Norms for the Diagnosis and Recommendation Integrated system (DRIS) developed for greenhouse tomato (Lycopersicon esculentum L.) were evaluated experimentally by varying the N concentration (115, 243, and 443 mg N L^‐1 ) or the salinity level (1.4, 2.5, and 3.7 dS m^‐1 ) of the nutrient solution. Foliar samples were taken at different intervals during the season for total N, P, K, Ca and Mg analysis. The nutrient imbalance index (NII) was calculated by summing up DRIS indexes irrespective of sign. A dry matter index (DM) was included in the modified DRIS (M‐DRIS) approach as a separator between excessive or deficient nutrients.
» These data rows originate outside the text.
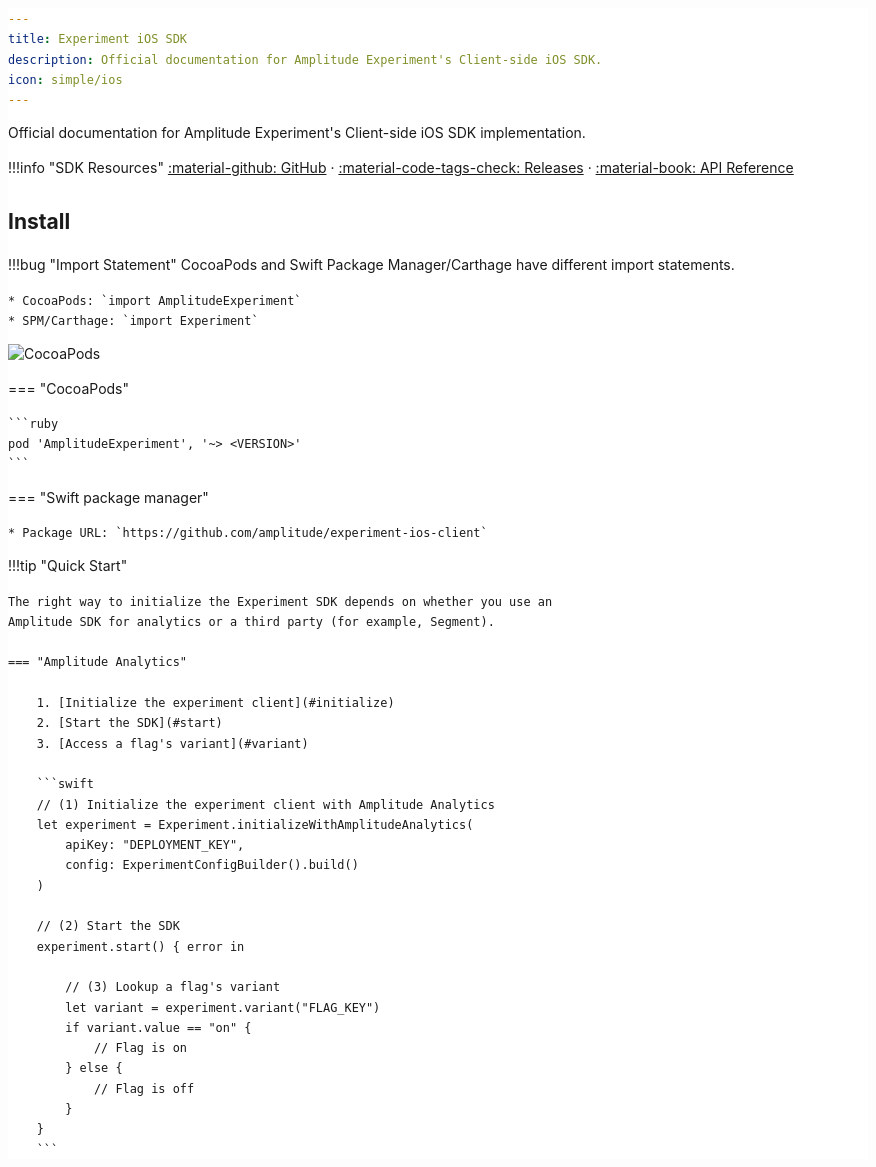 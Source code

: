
 ```yaml
---
title: Experiment iOS SDK
description: Official documentation for Amplitude Experiment's Client-side iOS SDK.
icon: simple/ios
---
```


Official documentation for Amplitude Experiment's Client-side iOS SDK implementation.

!!!info "SDK Resources"
    [:material-github: GitHub](https://github.com/amplitude/experiment-ios-client) · [:material-code-tags-check: Releases](https://github.com/amplitude/experiment-ios-client/releases) · [:material-book: API Reference](https://amplitude.github.io/experiment-ios-client/)

## Install

!!!bug "Import Statement"
    CocoaPods and Swift Package Manager/Carthage have different import statements.

    * CocoaPods: `import AmplitudeExperiment`
    * SPM/Carthage: `import Experiment`

![CocoaPods](https://img.shields.io/cocoapods/v/AmplitudeExperiment)

=== "CocoaPods"

    ```ruby
    pod 'AmplitudeExperiment', '~> <VERSION>'
    ```

=== "Swift package manager"

    * Package URL: `https://github.com/amplitude/experiment-ios-client`

!!!tip "Quick Start"

    The right way to initialize the Experiment SDK depends on whether you use an
    Amplitude SDK for analytics or a third party (for example, Segment).

    === "Amplitude Analytics"

        1. [Initialize the experiment client](#initialize)
        2. [Start the SDK](#start)
        3. [Access a flag's variant](#variant)

        ```swift
        // (1) Initialize the experiment client with Amplitude Analytics
        let experiment = Experiment.initializeWithAmplitudeAnalytics(
            apiKey: "DEPLOYMENT_KEY",
            config: ExperimentConfigBuilder().build()
        )

        // (2) Start the SDK
        experiment.start() { error in

            // (3) Lookup a flag's variant
            let variant = experiment.variant("FLAG_KEY")
            if variant.value == "on" {
                // Flag is on
            } else {
                // Flag is off
            }
        }
        ```
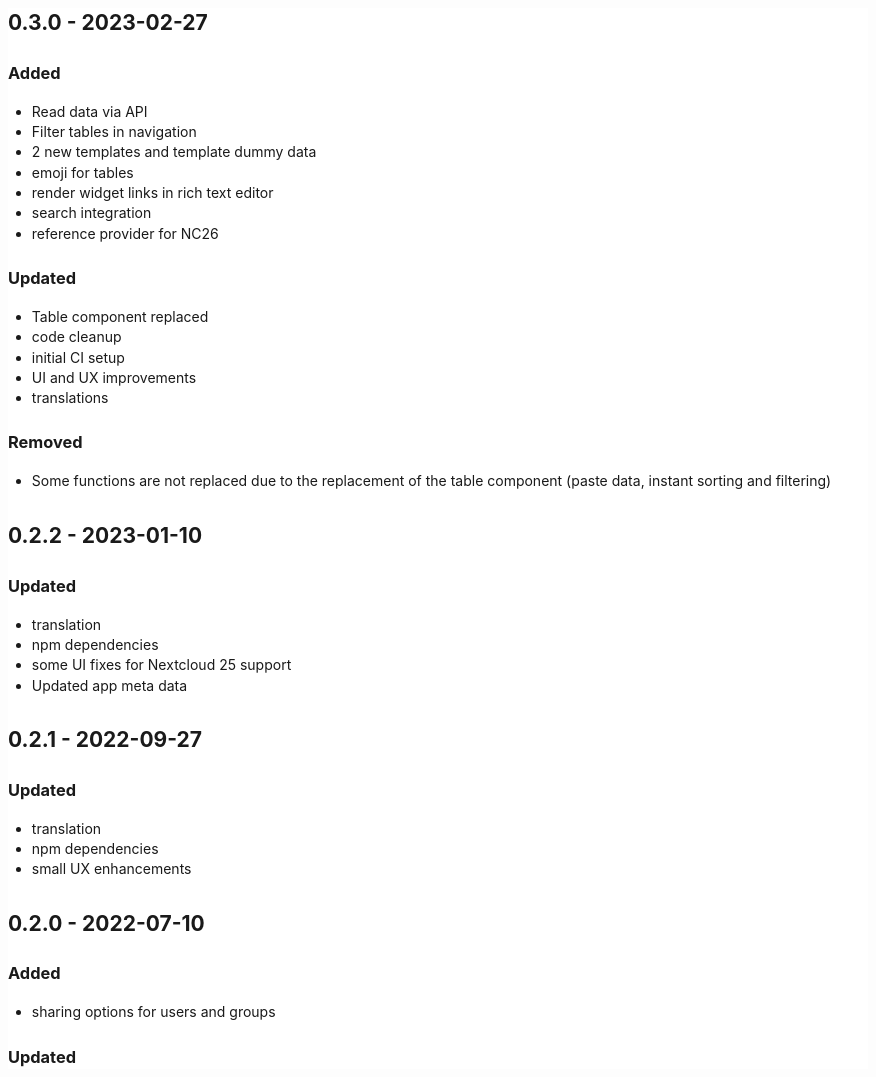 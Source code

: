 ## 0.3.0 - 2023-02-27

### Added

- Read data via API
- Filter tables in navigation
- 2 new templates and template dummy data
- emoji for tables
- render widget links in rich text editor
- search integration
- reference provider for NC26

### Updated

- Table component replaced
- code cleanup
- initial CI setup
- UI and UX improvements
- translations

### Removed

- Some functions are not replaced due to the replacement of the table component (paste data, instant sorting and filtering)

## 0.2.2 - 2023-01-10

### Updated

- translation
- npm dependencies
- some UI fixes for Nextcloud 25 support
- Updated app meta data

## 0.2.1 - 2022-09-27

### Updated

- translation
- npm dependencies
- small UX enhancements

## 0.2.0 - 2022-07-10

### Added

- sharing options for users and groups

### Updated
Yield of marketable fruit that accumulated over a 8 week harvest period was quadratically related to N fertilization: 115, 243, and 443 mg N L^‐1 produced 2.9, 3.3, and 2.3 kg per plant respectively. Larger than critical NII values, 82 days after transplanting, were associated with excess of N, and Mg, and Ca deficiencies. Contrary to the DRIS and M‐DRIS approaches, the critical nutrient range approach (CNR) did not indicate any N excess. In the salinity experiment, marketable yield decreased linearly with salinity: 1.4, 2.5, and 3.7 dS m^‐1 produced 3.3, 2.9, and 2.3 kg per plant, respectively. Increasing salinity caused an increase in the NII at all sampling periods. However, Nil's were always smaller than the critical NII and were inconsistent with the low yields obtained. Thus, NII was considered a poor indicator of the salt effect.